What is needed is the full set of records, word for word, with no pictures.
::::::::::
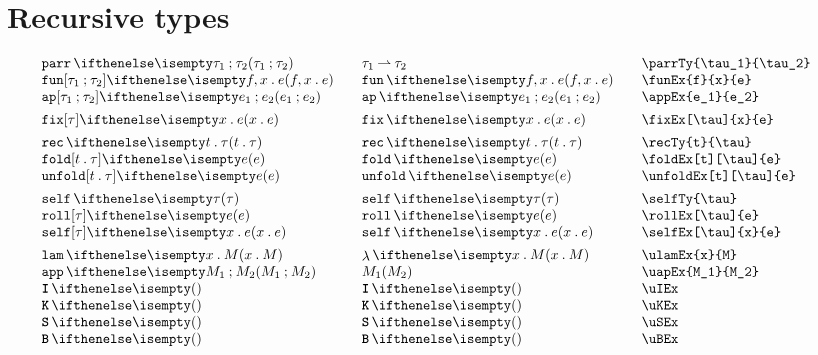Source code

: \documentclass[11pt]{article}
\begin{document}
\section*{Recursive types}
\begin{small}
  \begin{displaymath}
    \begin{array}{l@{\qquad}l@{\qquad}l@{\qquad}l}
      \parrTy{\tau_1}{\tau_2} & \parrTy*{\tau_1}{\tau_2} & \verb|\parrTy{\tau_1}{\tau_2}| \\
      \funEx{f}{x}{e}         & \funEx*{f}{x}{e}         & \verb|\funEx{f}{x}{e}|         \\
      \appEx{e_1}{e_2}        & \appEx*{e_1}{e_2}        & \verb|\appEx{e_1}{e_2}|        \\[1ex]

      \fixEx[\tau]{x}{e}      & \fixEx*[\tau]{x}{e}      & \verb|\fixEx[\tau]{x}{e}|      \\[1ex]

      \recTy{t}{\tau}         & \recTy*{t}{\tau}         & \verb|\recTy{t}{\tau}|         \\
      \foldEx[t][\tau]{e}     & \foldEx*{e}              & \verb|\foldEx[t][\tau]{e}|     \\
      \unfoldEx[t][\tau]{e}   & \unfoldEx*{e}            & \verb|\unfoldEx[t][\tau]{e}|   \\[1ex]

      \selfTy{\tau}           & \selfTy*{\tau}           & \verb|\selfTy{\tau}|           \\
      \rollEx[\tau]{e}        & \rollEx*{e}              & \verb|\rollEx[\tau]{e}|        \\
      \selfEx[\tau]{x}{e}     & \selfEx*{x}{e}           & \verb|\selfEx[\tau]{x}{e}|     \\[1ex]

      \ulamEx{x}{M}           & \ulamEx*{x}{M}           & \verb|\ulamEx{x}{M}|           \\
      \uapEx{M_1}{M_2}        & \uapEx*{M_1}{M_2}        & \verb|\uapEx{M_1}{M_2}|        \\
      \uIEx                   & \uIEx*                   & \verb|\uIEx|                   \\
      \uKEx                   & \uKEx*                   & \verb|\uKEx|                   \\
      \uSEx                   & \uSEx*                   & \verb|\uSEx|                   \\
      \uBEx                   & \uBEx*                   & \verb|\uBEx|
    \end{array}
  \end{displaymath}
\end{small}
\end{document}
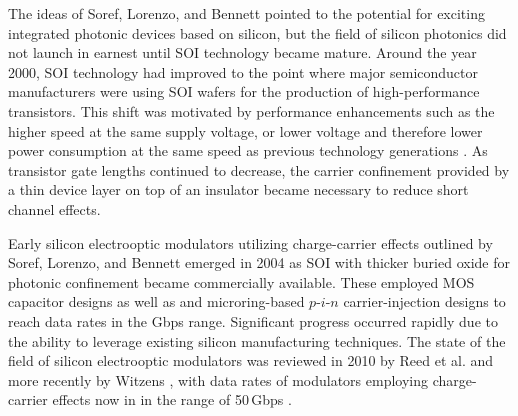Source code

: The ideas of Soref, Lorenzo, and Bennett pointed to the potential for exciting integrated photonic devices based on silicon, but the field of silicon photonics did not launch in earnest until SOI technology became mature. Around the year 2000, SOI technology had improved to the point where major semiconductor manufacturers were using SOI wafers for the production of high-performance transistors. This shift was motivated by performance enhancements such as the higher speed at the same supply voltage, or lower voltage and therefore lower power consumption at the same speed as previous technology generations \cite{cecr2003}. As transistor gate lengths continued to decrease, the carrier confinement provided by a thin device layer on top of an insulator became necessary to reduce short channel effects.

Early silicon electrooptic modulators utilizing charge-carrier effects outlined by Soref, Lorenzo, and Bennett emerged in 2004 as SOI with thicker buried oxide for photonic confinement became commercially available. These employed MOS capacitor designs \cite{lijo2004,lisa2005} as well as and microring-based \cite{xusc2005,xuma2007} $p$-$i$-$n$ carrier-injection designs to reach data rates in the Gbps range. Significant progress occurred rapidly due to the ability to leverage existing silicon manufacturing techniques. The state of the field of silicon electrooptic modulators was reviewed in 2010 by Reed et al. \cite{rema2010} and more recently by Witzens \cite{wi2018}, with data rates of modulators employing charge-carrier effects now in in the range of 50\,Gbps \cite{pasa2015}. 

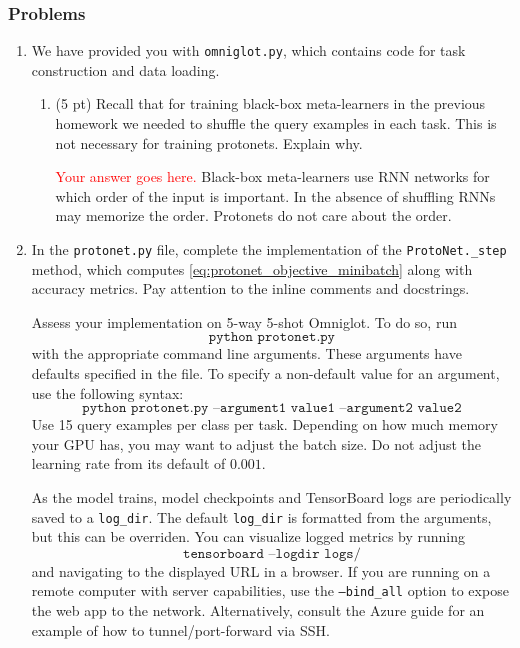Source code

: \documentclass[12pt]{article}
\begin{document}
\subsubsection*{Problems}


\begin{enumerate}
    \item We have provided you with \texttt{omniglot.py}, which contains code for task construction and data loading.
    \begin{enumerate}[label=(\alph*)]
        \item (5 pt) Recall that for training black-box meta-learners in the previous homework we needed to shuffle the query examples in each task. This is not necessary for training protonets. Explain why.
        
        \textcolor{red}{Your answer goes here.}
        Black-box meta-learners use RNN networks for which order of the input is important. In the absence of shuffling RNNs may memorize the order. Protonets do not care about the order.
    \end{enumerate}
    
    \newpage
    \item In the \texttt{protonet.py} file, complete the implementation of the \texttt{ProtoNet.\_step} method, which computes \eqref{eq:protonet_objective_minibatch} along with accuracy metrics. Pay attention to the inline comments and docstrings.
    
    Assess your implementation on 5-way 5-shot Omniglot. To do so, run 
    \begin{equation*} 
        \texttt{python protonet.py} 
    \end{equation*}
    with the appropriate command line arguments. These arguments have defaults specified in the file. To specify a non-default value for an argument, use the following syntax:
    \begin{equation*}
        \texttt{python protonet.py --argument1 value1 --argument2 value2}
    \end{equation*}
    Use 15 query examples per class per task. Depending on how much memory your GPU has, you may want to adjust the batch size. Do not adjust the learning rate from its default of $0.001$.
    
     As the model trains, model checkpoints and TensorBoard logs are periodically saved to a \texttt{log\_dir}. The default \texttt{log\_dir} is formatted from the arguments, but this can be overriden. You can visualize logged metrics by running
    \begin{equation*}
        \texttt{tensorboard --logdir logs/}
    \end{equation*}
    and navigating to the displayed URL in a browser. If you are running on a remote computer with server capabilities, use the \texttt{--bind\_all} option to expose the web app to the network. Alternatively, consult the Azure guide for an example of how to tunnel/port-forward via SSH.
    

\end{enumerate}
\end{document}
::::::::::
:: Exercise result ::
Source code

: \documentclass[11pt]{article}
\begin{document}
\section*{Recursive types}
\begin{small}
  \begin{displaymath}
    \begin{array}{l@{\qquad}l@{\qquad}l@{\qquad}l}
      \parrTy{\tau_1}{\tau_2} & \parrTy*{\tau_1}{\tau_2} & \verb|\parrTy{\tau_1}{\tau_2}| \\
      \funEx{f}{x}{e}         & \funEx*{f}{x}{e}         & \verb|\funEx{f}{x}{e}|         \\
      \appEx{e_1}{e_2}        & \appEx*{e_1}{e_2}        & \verb|\appEx{e_1}{e_2}|        \\[1ex]

      \fixEx[\tau]{x}{e}      & \fixEx*[\tau]{x}{e}      & \verb|\fixEx[\tau]{x}{e}|      \\[1ex]

      \recTy{t}{\tau}         & \recTy*{t}{\tau}         & \verb|\recTy{t}{\tau}|         \\
      \foldEx[t][\tau]{e}     & \foldEx*{e}              & \verb|\foldEx[t][\tau]{e}|     \\
      \unfoldEx[t][\tau]{e}   & \unfoldEx*{e}            & \verb|\unfoldEx[t][\tau]{e}|   \\[1ex]

      \selfTy{\tau}           & \selfTy*{\tau}           & \verb|\selfTy{\tau}|           \\
      \rollEx[\tau]{e}        & \rollEx*{e}              & \verb|\rollEx[\tau]{e}|        \\
      \selfEx[\tau]{x}{e}     & \selfEx*{x}{e}           & \verb|\selfEx[\tau]{x}{e}|     \\[1ex]

      \ulamEx{x}{M}           & \ulamEx*{x}{M}           & \verb|\ulamEx{x}{M}|           \\
      \uapEx{M_1}{M_2}        & \uapEx*{M_1}{M_2}        & \verb|\uapEx{M_1}{M_2}|        \\
      \uIEx                   & \uIEx*                   & \verb|\uIEx|                   \\
      \uKEx                   & \uKEx*                   & \verb|\uKEx|                   \\
      \uSEx                   & \uSEx*                   & \verb|\uSEx|                   \\
      \uBEx                   & \uBEx*                   & \verb|\uBEx|
    \end{array}
  \end{displaymath}
\end{small}
\end{document}
Source code

: The ideas of Soref, Lorenzo, and Bennett pointed to the potential for exciting integrated photonic devices based on silicon, but the field of silicon photonics did not launch in earnest until SOI technology became mature. Around the year 2000, SOI technology had improved to the point where major semiconductor manufacturers were using SOI wafers for the production of high-performance transistors. This shift was motivated by performance enhancements such as the higher speed at the same supply voltage, or lower voltage and therefore lower power consumption at the same speed as previous technology generations \cite{cecr2003}. As transistor gate lengths continued to decrease, the carrier confinement provided by a thin device layer on top of an insulator became necessary to reduce short channel effects.

Early silicon electrooptic modulators utilizing charge-carrier effects outlined by Soref, Lorenzo, and Bennett emerged in 2004 as SOI with thicker buried oxide for photonic confinement became commercially available. These employed MOS capacitor designs \cite{lijo2004,lisa2005} as well as and microring-based \cite{xusc2005,xuma2007} $p$-$i$-$n$ carrier-injection designs to reach data rates in the Gbps range. Significant progress occurred rapidly due to the ability to leverage existing silicon manufacturing techniques. The state of the field of silicon electrooptic modulators was reviewed in 2010 by Reed et al. \cite{rema2010} and more recently by Witzens \cite{wi2018}, with data rates of modulators employing charge-carrier effects now in in the range of 50\,Gbps \cite{pasa2015}. 

Source code

: \documentclass[12pt]{article}
\begin{document}
\subsubsection*{Problems}


\begin{enumerate}
    \item We have provided you with \texttt{omniglot.py}, which contains code for task construction and data loading.
    \begin{enumerate}[label=(\alph*)]
        \item (5 pt) Recall that for training black-box meta-learners in the previous homework we needed to shuffle the query examples in each task. This is not necessary for training protonets. Explain why.
        
        \textcolor{red}{Your answer goes here.}
        Black-box meta-learners use RNN networks for which order of the input is important. In the absence of shuffling RNNs may memorize the order. Protonets do not care about the order.
    \end{enumerate}
    
    \newpage
    \item In the \texttt{protonet.py} file, complete the implementation of the \texttt{ProtoNet.\_step} method, which computes \eqref{eq:protonet_objective_minibatch} along with accuracy metrics. Pay attention to the inline comments and docstrings.
    
    Assess your implementation on 5-way 5-shot Omniglot. To do so, run 
    \begin{equation*} 
        \texttt{python protonet.py} 
    \end{equation*}
    with the appropriate command line arguments. These arguments have defaults specified in the file. To specify a non-default value for an argument, use the following syntax:
    \begin{equation*}
        \texttt{python protonet.py --argument1 value1 --argument2 value2}
    \end{equation*}
    Use 15 query examples per class per task. Depending on how much memory your GPU has, you may want to adjust the batch size. Do not adjust the learning rate from its default of $0.001$.
    
     As the model trains, model checkpoints and TensorBoard logs are periodically saved to a \texttt{log\_dir}. The default \texttt{log\_dir} is formatted from the arguments, but this can be overriden. You can visualize logged metrics by running
    \begin{equation*}
        \texttt{tensorboard --logdir logs/}
    \end{equation*}
    and navigating to the displayed URL in a browser. If you are running on a remote computer with server capabilities, use the \texttt{--bind\_all} option to expose the web app to the network. Alternatively, consult the Azure guide for an example of how to tunnel/port-forward via SSH.
    

\end{enumerate}
\end{document}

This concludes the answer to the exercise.